To compare multiple linear regression models, or models with different number of predictors, it is recommended to check adjusted R-squared instead of multiple R-squared for variance explained.
8. F-statistic
# F-statistic: 91.38 on 1 and 30 DF
F is the statistic from the F-test performed in your model. Basically the F value is used to see if there is any relationship between the response and predictors in a multiple linear regression. In the example discussed here, a simple linear regression, the estimate β1 = 0 is a better way to tell that there is no relationship between the response and predictor.
9. p-value
# p-value: 1.294e-10
This is the F-test p-value, which tells you if your F-test is significant. A p-value below the alpha you choose (for example, 0.05) means there is a high chance that at least one of your predictors is significantly associated with your dependent variable. It is more used for multiple regression models, which can be approached in another blog post.
Interpretation concerns
Some transformations can be used in the linear regression to make your model more interpretable.

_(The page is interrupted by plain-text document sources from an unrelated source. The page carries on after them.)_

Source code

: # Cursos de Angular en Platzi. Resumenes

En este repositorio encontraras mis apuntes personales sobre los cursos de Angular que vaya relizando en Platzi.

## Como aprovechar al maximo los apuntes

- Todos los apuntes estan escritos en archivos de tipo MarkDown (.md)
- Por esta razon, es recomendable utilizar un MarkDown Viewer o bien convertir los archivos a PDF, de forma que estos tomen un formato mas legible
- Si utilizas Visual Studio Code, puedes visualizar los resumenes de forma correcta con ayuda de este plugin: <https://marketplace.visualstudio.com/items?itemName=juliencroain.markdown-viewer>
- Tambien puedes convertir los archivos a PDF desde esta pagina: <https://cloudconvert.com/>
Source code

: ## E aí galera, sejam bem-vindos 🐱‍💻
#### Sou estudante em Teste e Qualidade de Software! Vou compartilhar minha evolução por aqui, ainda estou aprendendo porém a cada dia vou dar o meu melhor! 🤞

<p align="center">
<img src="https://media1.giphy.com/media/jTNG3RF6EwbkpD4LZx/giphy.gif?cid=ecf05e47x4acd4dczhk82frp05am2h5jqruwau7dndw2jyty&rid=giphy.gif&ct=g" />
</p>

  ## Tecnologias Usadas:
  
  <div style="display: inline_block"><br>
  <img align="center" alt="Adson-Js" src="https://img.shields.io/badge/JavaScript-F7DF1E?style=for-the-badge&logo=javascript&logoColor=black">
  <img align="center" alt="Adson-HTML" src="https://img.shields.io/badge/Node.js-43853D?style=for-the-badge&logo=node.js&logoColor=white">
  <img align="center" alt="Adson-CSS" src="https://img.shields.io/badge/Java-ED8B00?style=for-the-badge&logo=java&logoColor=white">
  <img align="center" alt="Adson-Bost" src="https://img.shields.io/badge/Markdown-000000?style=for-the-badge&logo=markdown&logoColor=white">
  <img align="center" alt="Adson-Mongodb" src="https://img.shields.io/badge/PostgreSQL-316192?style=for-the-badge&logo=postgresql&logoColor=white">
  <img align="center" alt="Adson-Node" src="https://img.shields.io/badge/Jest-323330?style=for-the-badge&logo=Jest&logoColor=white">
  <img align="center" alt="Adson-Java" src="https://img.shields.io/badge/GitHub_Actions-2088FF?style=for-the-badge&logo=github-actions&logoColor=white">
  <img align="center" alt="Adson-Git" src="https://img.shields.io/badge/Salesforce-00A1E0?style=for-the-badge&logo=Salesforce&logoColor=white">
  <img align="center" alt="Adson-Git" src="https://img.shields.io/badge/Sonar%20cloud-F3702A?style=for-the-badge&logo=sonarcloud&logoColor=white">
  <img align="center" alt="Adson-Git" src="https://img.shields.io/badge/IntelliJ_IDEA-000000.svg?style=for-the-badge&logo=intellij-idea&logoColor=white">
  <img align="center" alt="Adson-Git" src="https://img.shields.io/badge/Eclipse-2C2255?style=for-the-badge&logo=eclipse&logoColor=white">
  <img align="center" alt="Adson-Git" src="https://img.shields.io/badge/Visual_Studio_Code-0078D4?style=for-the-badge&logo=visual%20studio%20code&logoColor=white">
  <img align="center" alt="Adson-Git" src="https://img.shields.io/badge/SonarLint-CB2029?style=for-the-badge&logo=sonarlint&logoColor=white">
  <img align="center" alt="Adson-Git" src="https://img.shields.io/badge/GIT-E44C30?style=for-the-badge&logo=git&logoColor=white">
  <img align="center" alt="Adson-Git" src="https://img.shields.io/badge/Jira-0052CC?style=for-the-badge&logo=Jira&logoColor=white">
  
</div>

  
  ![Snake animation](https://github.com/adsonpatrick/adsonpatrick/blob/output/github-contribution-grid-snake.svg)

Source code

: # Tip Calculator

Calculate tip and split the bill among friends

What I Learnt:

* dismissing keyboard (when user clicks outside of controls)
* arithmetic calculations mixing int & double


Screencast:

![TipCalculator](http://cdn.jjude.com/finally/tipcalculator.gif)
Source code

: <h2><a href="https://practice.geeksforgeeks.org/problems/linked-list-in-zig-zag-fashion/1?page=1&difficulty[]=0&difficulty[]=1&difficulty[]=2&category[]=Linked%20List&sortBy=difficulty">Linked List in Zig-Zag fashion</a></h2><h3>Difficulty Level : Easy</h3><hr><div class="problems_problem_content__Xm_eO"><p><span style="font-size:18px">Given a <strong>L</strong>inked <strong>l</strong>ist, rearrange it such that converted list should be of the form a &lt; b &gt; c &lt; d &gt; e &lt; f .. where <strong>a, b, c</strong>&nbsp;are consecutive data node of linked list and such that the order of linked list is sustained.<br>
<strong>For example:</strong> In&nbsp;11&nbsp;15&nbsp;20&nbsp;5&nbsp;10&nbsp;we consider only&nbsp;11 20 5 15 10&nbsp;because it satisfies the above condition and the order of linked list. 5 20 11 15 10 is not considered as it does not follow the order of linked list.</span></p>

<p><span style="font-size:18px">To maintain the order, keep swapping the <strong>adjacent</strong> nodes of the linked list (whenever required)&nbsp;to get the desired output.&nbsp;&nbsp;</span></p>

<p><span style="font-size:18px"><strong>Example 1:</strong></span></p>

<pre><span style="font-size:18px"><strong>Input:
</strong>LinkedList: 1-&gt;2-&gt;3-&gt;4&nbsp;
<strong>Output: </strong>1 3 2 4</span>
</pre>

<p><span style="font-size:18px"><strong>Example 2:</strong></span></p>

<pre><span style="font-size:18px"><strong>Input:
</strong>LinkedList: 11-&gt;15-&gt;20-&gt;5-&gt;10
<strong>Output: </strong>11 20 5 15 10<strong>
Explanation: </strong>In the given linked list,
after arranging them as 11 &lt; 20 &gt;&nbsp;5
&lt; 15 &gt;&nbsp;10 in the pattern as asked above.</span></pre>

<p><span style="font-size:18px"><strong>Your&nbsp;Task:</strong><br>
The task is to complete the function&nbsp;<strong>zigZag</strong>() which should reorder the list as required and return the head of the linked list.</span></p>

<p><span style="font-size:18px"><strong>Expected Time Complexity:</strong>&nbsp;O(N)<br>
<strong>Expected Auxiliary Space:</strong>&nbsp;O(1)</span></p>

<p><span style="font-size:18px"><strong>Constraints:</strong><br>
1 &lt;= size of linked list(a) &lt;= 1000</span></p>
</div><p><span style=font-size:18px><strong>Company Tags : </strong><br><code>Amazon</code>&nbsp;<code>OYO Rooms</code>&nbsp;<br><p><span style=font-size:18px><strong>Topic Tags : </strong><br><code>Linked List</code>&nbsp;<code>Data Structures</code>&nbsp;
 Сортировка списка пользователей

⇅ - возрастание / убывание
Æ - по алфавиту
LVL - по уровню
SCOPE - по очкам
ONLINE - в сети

For example, let’s say that, as me, you are not from a country that uses lbs as a weight metric, neither miles for a distance one, or gallons for a volume one.
Instead, you would like to interpret your model using kilograms, kilometers, and liters. Is this possible?
Yes!
Using the I() operator around the terms of the linear regression, just so you can transform from inside of the lm() function, we can transform the terms and get the proper interpretation. See below:
Call:
lm(formula = I(mpg * miles_to_kilometers/gallons_to_liters) ~
I(wt * lb_to_kg), data = mtcars)
Residuals:
Min 1Q Median 3Q Max
-1.92994 -1.00453 -0.05318 0.59878 2.91954
Coefficients:
Estimate Std. Error t value Pr(>|t|)
(Intercept) 15.8388 0.7976 19.858 < 2e-16 ***
I(wt * lb_to_kg) -5.0452 0.5278 -9.559 1.29e-10 ***
---
Signif. codes: 0 '***' 0.001 '**' 0.01 '*' 0.05 '.' 0.1 ' ' 1
Residual standard error: 1.294 on 30 degrees of freedom
Multiple R-squared: 0.7528, Adjusted R-squared: 0.7446
F-statistic: 91.38 on 1 and 30 DF, p-value: 1.294e-10
The interpretation is:
There is a reduction of 5 kilometers per liter for each 1000kg increase in the car weight.
Much better now, right?
;)
Closing remarks
I hope you have liked this post, and that it has shed light on you about how to interpret the regression models outputs from R.
I really missed this content when I was applying linear regression in R, so I really hope it helps you as much as it would have helped me when I was looking for it!